The UNDO tablespace should not be configured using autoextend as it intereferes with the normal operation of the UNDO mechanism. If there are regularly occurring UNDO errors then it’s very likely the UNDO tablespace is undersized and it should be expanded manually, in known increments, until the errors go away. Of course there will likely be that one transaction that does throw an error on occasion but those should be dealt with on a case-by-case basis; in the case of ORA-01555 errors it may not be the UNDO tablespace at fault so query tuning might be the correct direction to take.
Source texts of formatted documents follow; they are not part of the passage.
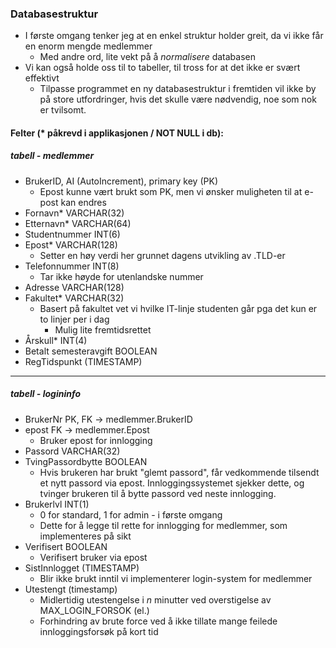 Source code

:### Databasestruktur
* I første omgang tenker jeg at en enkel struktur holder greit, da vi ikke får en enorm mengde medlemmer
  * Med andre ord, lite vekt på å _normalisere_ databasen
* Vi kan også holde oss til to tabeller, til tross for at det ikke er svært effektivt
  * Tilpasse programmet en ny databasestruktur i fremtiden vil ikke by på store utfordringer, hvis det skulle være nødvendig, noe som nok er tvilsomt.

#### Felter (* påkrevd i applikasjonen / NOT NULL i db):
##### tabell - medlemmer
  * BrukerID, AI (AutoIncrement), primary key (PK)
    * Epost kunne vært brukt som PK, men vi ønsker muligheten til at e-post kan endres
  * Fornavn* VARCHAR(32)
  * Etternavn* VARCHAR(64)
  * Studentnummer INT(6)
  * Epost* VARCHAR(128)
    * Setter en høy verdi her grunnet dagens utvikling av .TLD-er
  * Telefonnummer INT(8)
    * Tar ikke høyde for utenlandske nummer
  * Adresse VARCHAR(128)
  * Fakultet* VARCHAR(32)
    * Basert på fakultet vet vi hvilke IT-linje studenten går pga det kun er to linjer per i dag
      * Mulig lite fremtidsrettet
  * Årskull* INT(4)
  * Betalt semesteravgift BOOLEAN
  * RegTidspunkt (TIMESTAMP)
  ---
##### tabell - logininfo
  * BrukerNr PK, FK -> medlemmer.BrukerID
  * epost FK -> medlemmer.Epost
    * Bruker epost for innlogging
  * Passord VARCHAR(32)
  * TvingPassordbytte BOOLEAN
    * Hvis brukeren har brukt "glemt passord", får vedkommende tilsendt et nytt passord via epost.
    Innloggingssystemet sjekker dette, og tvinger brukeren til å bytte passord ved neste innlogging.
  * Brukerlvl INT(1)
    * 0 for standard, 1 for admin - i første omgang
    * Dette for å legge til rette for innlogging for medlemmer, som implementeres på sikt
  * Verifisert BOOLEAN
    * Verifisert bruker via epost
  * SistInnlogget (TIMESTAMP)
    * Blir ikke brukt inntil vi implementerer login-system for medlemmer
  * Utestengt (timestamp)
    * Midlertidig utestengelse i _n_ minutter ved overstigelse av MAX_LOGIN_FORSOK (el.)
    * Forhindring av brute force ved å ikke tillate mange feilede innloggingsforsøk på kort tid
Each generated error needs to be evaluated on its own and addressed accordingly; not every error benefits from a generalized ‘solution’, and it’s better to let the space-related errors be thrown so an actual root cause can be determined than to let Oracle ‘run wild’ with space allocations by setting autoextend on.
Monitoring and managing UNDO space is a bit different than for any other tablespace, and once that is known the task becomes a bit easier. And shortcuts, like using autoextend, can create more problems than they were intended to fix.